> What you are asked to do
Your task is to transcribe the entries below exactly, from their first line down to the line containing "do Usuário. Leanpub, p.279  cap 11, 2022.|", and to stop there.

Collected data
◇ ◇ ◇
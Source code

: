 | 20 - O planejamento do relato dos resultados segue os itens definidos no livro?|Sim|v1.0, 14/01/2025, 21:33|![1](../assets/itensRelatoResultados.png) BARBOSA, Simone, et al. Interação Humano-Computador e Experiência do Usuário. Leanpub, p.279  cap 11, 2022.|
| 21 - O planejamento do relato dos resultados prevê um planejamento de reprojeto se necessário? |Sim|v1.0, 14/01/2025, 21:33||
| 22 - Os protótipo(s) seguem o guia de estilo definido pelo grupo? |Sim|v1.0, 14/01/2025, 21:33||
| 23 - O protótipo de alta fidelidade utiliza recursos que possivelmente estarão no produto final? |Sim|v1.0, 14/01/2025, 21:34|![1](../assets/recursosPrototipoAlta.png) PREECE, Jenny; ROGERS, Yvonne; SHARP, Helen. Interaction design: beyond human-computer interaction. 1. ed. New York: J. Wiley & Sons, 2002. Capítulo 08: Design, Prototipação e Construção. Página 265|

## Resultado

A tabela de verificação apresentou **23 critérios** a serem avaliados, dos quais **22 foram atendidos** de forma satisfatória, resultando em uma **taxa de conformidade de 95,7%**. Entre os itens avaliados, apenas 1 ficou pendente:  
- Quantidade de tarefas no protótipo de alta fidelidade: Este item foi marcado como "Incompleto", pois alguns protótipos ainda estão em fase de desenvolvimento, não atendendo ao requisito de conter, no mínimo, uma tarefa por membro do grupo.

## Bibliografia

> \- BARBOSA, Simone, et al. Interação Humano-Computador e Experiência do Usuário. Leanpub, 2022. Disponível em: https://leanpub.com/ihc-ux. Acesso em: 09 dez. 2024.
◇ ◇ ◇
> Solution for this exercise
Source code

: | 20 - O planejamento do relato dos resultados segue os itens definidos no livro?|Sim|v1.0, 14/01/2025, 21:33|![1](../assets/itensRelatoResultados.png) BARBOSA, Simone, et al. Interação Humano-Computador e Experiência do Usuário. Leanpub, p.279  cap 11, 2022.|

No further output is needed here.